Pour 1924, le Comité Olympique Français voit grand et, en plus du football, veut organiser un grand tournoi de rugby. En football, dès septembre, L’Auto écrit « Étant donnée la différence dans la façon de comprendre l’amateurisme sur le continent et en Angleterre, la FA d’Angleterre résiste énergiquement à la pression exercée par ceux qui voudraient la voir reporter sa décision suivant laquelle le football britannique ne sera pas représenté aux Olympiades de Paris ». C’est une mauvaise nouvelle pour le football, mais cela semble une bonne nouvelle pour le rugby. En effet, le rugby des années vingt est marqué en France par la victoire d’une vision amateuriste britannique. Dès 1922, une commission d’amateurisme et des licences est créée sous la direction de Gaston Vidal, sous-secrétaire d’État à l’enseignement technique.
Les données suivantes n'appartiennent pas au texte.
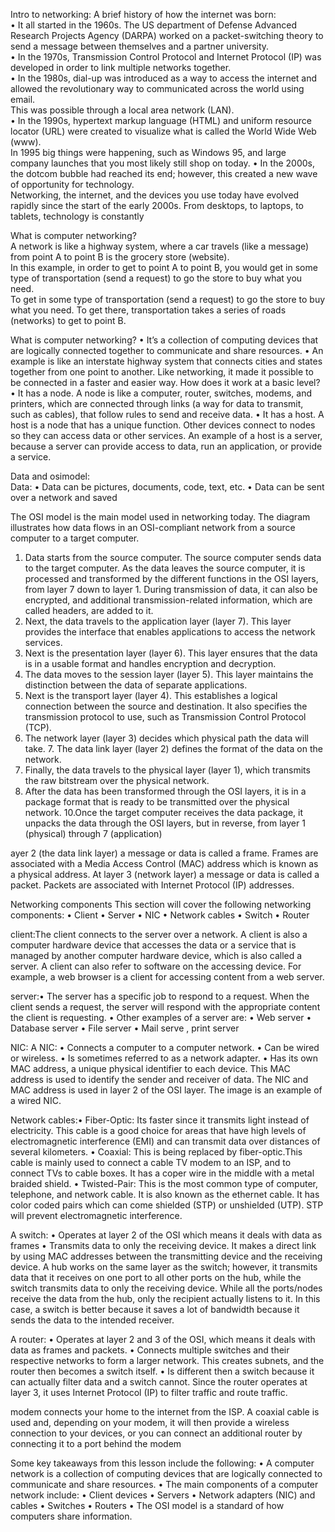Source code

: Intro to networking:
A brief history of how the internet was born:   
• It all started in the 1960s. The US department of Defense Advanced Research Projects Agency (DARPA) worked on a packet-switching theory to send a message between themselves and a partner university.   
• In the 1970s, Transmission Control Protocol and Internet Protocol (IP) was developed in order to link multiple networks together.  
• In the 1980s, dial-up was introduced as a way to access the internet and allowed the revolutionary way to communicated across the world using email.  
  This was possible through a local area network (LAN).  
• In the 1990s, hypertext markup language (HTML) and uniform resource locator (URL) were created to visualize what is called the World Wide Web (www).   
  In 1995 big things were happening, such as Windows 95, and large company launches that you most likely still shop on today.
• In the 2000s, the dotcom bubble had reached its end; however, this created a new wave of opportunity for technology.   
  Networking, the internet, and the devices you use today have evolved rapidly since the start of the early 2000s. From desktops, to laptops, to tablets, technology is constantly   
  
  What is computer networking?   
  A network is like a highway system, where a car travels (like a message) from point A to point B is the grocery store (website).  
  In this example, in order to get to point A to point B, you would get in some type of transportation (send a request) to go the store to buy what you need.  
  To get in some type of transportation (send a request) to go the store to buy what you need. To get there, transportation takes a series of roads (networks) to get to point B.  
  
  
What is computer networking? • It’s a collection of computing devices that are logically connected together to communicate and share resources.
• An example is like an interstate highway system that connects cities and states together from one point to another. Like networking, it made it possible to be connected in a faster and easier way.
How does it work at a basic level? • It has a node. A node is like a computer, router, switches, modems, and printers, which are connected through links (a way for data to transmit, such as cables), that follow rules to send and receive data.
• It has a host. A host is a node that has a unique function. Other devices connect to nodes so they can access data or other services. An example of a host is a server, because a server can provide access to data, run an application, or provide a service.   
  
  Data and osimodel:  
Data: • Data can be pictures, documents, code, text, etc. • Data can be sent over a network and saved 

The OSI model is the main model used in networking today.
The diagram illustrates how data flows in an OSI-compliant network from a source computer to a target computer.
1. Data starts from the source computer. The source computer sends data to the target computer. As the data leaves the source computer, it is processed and transformed by the different functions in the OSI layers, from layer 7 down to layer 1. During transmission of data, it can also be encrypted, and additional transmission-related information, which are called headers, are added to it.
2. Next, the data travels to the application layer (layer 7). This layer provides the interface that enables applications to access the network services.
3. Next is the presentation layer (layer 6). This layer ensures that the data is in a usable format and handles encryption and decryption.
4. The data moves to the session layer (layer 5). This layer maintains the distinction between the data of separate applications.
5. Next is the transport layer (layer 4). This establishes a logical connection between the source and destination. It also specifies the transmission protocol to use, such as Transmission Control Protocol (TCP).
6. The network layer (layer 3) decides which physical path the data will take. 7. The data link layer (layer 2) defines the format of the data on the network.   
  8. Finally, the data travels to the physical layer (layer 1), which transmits the raw bitstream over the physical network.
9. After the data has been transformed through the OSI layers, it is in a package format that is ready to be transmitted over the physical network.
10.Once the target computer receives the data package, it unpacks the data through the OSI layers, but in reverse, from layer 1 (physical) through 7 (application)  
  
  ayer 2 (the data link layer) a message or data is called a frame. Frames are associated with a Media Access Control (MAC) address which is known as a physical address.
At layer 3 (network layer) a message or data is called a packet. Packets are associated with Internet Protocol (IP) addresses.   
  
  Networking components 
  This section will cover the following networking components: • Client • Server • NIC • Network cables • Switch • Router
  
  client:The client connects to the server over a network.
A client is also a computer hardware device that accesses the data or a service that is managed by another computer hardware device, which is also called a server.
A client can also refer to software on the accessing device. For example, a web browser is a client for accessing content from a web server.   
  
  server:• The server has a specific job to respond to a request. When the client sends a request, the server will respond with the appropriate content the client is requesting.
• Other examples of a server are: • Web server • Database server • File server • Mail serve , print server   

NIC: A NIC: • Connects a computer to a computer network. • Can be wired or wireless. • Is sometimes referred to as a network adapter. • Has its own MAC address, a unique physical identifier to each device. This MAC address is used to identify the sender and receiver of data. The NIC and MAC address is used in layer 2 of the OSI layer.
The image is an example of a wired NIC.  
  
  Network cables:• Fiber-Optic: Its faster since it transmits light instead of electricity. 
    This cable is a good choice for areas that have high levels of electromagnetic interference (EMI) and can transmit data over distances of several kilometers.
• Coaxial: This is being replaced by fiber-optic.This cable is mainly used to connect a cable TV modem to an ISP, and to connect TVs to cable boxes. It has a coper wire in the middle with a metal braided shield.
• Twisted-Pair: This is the most common type of computer, telephone, and network cable. It is also known as the ethernet cable. It has color coded pairs which can come shielded (STP) or unshielded (UTP). STP will prevent electromagnetic interference.    
  
  A switch: • Operates at layer 2 of the OSI which means it deals with data as frames • Transmits data to only the receiving device. It makes a direct link by using MAC addresses between the transmitting device and the receiving device.
A hub works on the same layer as the switch; however, it transmits data that it receives on one port to all other ports on the hub, while the switch transmits data to only the receiving device. While all the ports/nodes receive the data from the hub, only the recipient actually listens to it. In this case, a switch is better because it saves a lot of bandwidth because it sends the data to the intended receiver.   
  
  A router: • Operates at layer 2 and 3 of the OSI, which means it deals with data as frames and packets.
• Connects multiple switches and their respective networks to form a larger network. This creates subnets, and the router then becomes a switch itself.
• Is different then a switch because it can actually filter data and a switch cannot.
Since the router operates at layer 3, it uses Internet Protocol (IP) to filter traffic and route traffic.   
  
   modem connects your home to the internet from the ISP. A coaxial cable is used and, depending on your modem, it will then provide a wireless connection to your devices, or you can connect an additional router by connecting it to a port behind the modem   
   
   Some key takeaways from this lesson include the following: • A computer network is a collection of computing devices that are logically connected to communicate and share resources.
• The main components of a computer network include: • Client devices • Servers • Network adapters (NIC) and cables • Switches • Routers
• The OSI model is a standard of how computers share information.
Selon le site Surlatouche.fr, « cette commission doit veiller à interdire toute forme de manque à gagner ou de racolage et réglementer les frais de voyages. Pour Gaston Vidal lutter contre l’amateurisme marron, le professionnalisme honteux répond à une quadruple nécessité : morale, sportive, financière et sociale ». La commission suspend à tour de bras des clubs et des joueurs. Il faudra attendre 1926 pour voir la Fédération changer de posture et la commission dissoute. Ce changement amènera un schisme dans le rugby français en 1929, puis une exclusion de la France par les Britanniques du tournoi des Cinq Nations au début des années trente. En attendant, en 1924, le rugby français répond plutôt bien aux injonctions amateuristes des Anglais. On pourrait donc croire que les équipes Britanniques vont se rendre avec ferveur à Paris, entraînant, peut-être, avec elles, les dominions. Si l’on ajoute la présence possible de pays comme la Roumanie et les États-Unis, le tableau est potentiellement celui du premier tournoi mondial de rugby.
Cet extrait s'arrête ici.